[Dataset entries]
* * * * *

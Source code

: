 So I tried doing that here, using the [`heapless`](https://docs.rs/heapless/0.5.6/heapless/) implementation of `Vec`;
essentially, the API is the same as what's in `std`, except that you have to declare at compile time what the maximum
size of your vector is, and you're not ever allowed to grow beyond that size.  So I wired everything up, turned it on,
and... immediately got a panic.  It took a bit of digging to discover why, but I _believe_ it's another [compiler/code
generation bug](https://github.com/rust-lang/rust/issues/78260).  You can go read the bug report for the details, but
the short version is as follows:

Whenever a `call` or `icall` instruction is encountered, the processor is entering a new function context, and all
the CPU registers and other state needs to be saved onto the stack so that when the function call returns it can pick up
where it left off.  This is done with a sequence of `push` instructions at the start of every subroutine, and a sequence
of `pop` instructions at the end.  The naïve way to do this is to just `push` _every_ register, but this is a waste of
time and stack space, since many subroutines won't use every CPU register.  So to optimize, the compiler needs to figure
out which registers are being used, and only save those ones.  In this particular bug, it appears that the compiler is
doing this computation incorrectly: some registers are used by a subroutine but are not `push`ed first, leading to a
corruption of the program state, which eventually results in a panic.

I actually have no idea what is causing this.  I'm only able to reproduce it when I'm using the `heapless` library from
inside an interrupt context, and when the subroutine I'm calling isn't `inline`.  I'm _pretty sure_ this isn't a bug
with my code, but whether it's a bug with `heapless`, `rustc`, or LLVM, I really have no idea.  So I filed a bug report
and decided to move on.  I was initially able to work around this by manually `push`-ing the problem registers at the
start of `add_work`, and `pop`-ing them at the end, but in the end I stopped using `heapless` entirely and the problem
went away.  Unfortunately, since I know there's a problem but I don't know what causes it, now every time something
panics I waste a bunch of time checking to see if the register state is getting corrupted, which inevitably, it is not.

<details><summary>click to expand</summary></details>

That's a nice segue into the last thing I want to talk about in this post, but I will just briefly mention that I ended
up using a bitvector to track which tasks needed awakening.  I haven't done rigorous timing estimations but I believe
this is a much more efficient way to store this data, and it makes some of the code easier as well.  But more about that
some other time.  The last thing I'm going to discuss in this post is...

* * * * *

§ Assigned task: Give back the records word for word. Start at the first line, end at the line containing "essentially, the API", and include both.

§ Expected answer:
Source code

: So I tried doing that here, using the [`heapless`](https://docs.rs/heapless/0.5.6/heapless/) implementation of `Vec`;
essentially, the API is the same as what's in `std`, except that you have to declare at compile time what the maximum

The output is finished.